What this task involves:
Output every entry exactly as given.

Data items:
###
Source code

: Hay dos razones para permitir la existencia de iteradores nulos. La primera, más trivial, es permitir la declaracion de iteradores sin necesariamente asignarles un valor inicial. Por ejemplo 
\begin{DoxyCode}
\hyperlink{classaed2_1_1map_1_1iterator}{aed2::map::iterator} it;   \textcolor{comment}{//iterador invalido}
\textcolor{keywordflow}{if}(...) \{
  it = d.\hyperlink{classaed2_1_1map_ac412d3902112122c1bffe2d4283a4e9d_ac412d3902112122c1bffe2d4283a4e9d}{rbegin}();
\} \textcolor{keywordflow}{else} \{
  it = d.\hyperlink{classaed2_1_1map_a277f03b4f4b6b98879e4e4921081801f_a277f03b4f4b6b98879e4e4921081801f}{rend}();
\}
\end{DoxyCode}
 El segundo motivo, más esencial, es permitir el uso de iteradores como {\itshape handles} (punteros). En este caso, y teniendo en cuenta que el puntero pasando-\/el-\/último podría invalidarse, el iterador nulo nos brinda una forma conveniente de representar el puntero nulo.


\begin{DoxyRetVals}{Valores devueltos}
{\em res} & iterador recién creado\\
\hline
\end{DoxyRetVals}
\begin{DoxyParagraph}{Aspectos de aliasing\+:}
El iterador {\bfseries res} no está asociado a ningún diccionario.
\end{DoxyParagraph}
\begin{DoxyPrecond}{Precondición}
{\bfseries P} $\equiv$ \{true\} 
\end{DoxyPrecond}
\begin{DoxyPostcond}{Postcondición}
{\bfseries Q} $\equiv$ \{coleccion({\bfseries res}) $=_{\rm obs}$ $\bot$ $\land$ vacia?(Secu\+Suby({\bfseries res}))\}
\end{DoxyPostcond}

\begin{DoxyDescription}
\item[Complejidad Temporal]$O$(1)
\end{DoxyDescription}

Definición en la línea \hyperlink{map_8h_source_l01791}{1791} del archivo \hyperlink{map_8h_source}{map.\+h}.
###
Output of the task:
Source code

: Hay dos razones para permitir la existencia de iteradores nulos. La primera, más trivial, es permitir la declaracion de iteradores sin necesariamente asignarles un valor inicial. Por ejemplo 
\begin{DoxyCode}
\hyperlink{classaed2_1_1map_1_1iterator}{aed2::map::iterator} it;   \textcolor{comment}{//iterador invalido}
\textcolor{keywordflow}{if}(...) \{
  it = d.\hyperlink{classaed2_1_1map_ac412d3902112122c1bffe2d4283a4e9d_ac412d3902112122c1bffe2d4283a4e9d}{rbegin}();
\} \textcolor{keywordflow}{else} \{
  it = d.\hyperlink{classaed2_1_1map_a277f03b4f4b6b98879e4e4921081801f_a277f03b4f4b6b98879e4e4921081801f}{rend}();
\}
\end{DoxyCode}
 El segundo motivo, más esencial, es permitir el uso de iteradores como {\itshape handles} (punteros). En este caso, y teniendo en cuenta que el puntero pasando-\/el-\/último podría invalidarse, el iterador nulo nos brinda una forma conveniente de representar el puntero nulo.


\begin{DoxyRetVals}{Valores devueltos}
{\em res} & iterador recién creado\\
\hline
\end{DoxyRetVals}
\begin{DoxyParagraph}{Aspectos de aliasing\+:}
El iterador {\bfseries res} no está asociado a ningún diccionario.
\end{DoxyParagraph}
\begin{DoxyPrecond}{Precondición}
{\bfseries P} $\equiv$ \{true\} 
\end{DoxyPrecond}
\begin{DoxyPostcond}{Postcondición}
{\bfseries Q} $\equiv$ \{coleccion({\bfseries res}) $=_{\rm obs}$ $\bot$ $\land$ vacia?(Secu\+Suby({\bfseries res}))\}
\end{DoxyPostcond}

\begin{DoxyDescription}
\item[Complejidad Temporal]$O$(1)
\end{DoxyDescription}

Definición en la línea \hyperlink{map_8h_source_l01791}{1791} del archivo \hyperlink{map_8h_source}{map.\+h}.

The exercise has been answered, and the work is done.